:: Data extracts

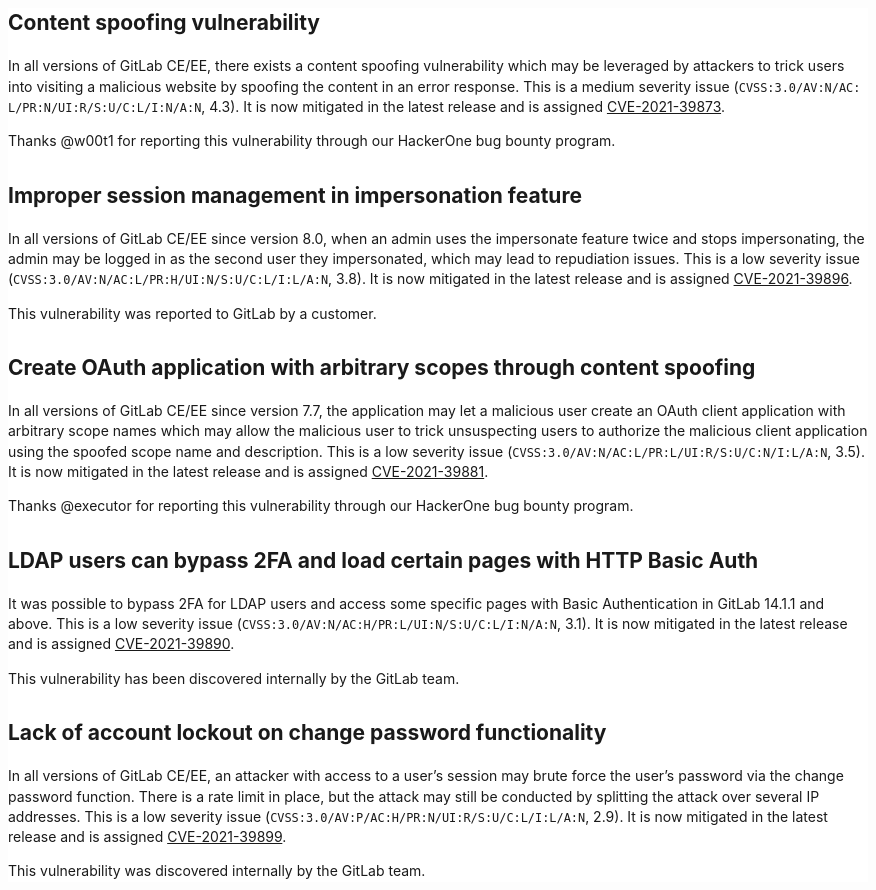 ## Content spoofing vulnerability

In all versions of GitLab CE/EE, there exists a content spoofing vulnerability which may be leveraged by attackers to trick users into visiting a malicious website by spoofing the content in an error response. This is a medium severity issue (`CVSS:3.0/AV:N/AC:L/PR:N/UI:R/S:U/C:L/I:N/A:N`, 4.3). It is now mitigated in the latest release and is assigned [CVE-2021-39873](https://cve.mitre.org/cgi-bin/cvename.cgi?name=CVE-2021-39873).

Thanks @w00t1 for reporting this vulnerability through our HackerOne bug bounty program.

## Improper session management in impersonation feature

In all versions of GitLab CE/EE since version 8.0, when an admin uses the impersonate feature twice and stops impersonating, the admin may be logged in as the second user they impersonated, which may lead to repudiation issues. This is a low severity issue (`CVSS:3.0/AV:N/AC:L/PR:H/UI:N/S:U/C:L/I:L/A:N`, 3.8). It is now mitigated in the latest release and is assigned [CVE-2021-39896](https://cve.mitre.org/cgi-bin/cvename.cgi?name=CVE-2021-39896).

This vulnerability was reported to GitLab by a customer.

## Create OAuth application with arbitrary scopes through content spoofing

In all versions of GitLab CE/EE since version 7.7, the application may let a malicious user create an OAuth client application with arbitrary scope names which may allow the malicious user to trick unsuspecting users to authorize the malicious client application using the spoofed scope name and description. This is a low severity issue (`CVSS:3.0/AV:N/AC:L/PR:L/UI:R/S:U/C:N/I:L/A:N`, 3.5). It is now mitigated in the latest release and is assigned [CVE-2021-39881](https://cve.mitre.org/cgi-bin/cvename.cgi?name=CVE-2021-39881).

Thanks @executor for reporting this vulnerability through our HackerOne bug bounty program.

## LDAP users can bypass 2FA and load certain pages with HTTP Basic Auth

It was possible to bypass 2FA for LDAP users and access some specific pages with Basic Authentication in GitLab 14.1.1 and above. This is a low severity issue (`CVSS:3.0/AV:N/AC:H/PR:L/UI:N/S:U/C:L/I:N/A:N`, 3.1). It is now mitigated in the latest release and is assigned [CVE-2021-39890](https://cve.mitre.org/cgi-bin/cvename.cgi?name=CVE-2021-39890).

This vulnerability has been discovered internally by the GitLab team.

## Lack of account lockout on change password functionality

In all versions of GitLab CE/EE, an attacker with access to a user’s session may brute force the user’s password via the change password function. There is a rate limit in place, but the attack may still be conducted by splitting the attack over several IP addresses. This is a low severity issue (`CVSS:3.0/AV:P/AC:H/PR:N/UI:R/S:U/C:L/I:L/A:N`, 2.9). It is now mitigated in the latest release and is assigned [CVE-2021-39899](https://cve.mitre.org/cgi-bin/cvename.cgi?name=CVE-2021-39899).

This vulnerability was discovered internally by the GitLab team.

::::

### Your assignment
Exactly as they appear, please return only the lines from the first line of the records through the line containing "## Improper session", both included, leaving out all pictures.

### Reply to the task
 ## Content spoofing vulnerability

In all versions of GitLab CE/EE, there exists a content spoofing vulnerability which may be leveraged by attackers to trick users into visiting a malicious website by spoofing the content in an error response. This is a medium severity issue (`CVSS:3.0/AV:N/AC:L/PR:N/UI:R/S:U/C:L/I:N/A:N`, 4.3). It is now mitigated in the latest release and is assigned [CVE-2021-39873](https://cve.mitre.org/cgi-bin/cvename.cgi?name=CVE-2021-39873).

Thanks @w00t1 for reporting this vulnerability through our HackerOne bug bounty program.

## Improper session management in impersonation feature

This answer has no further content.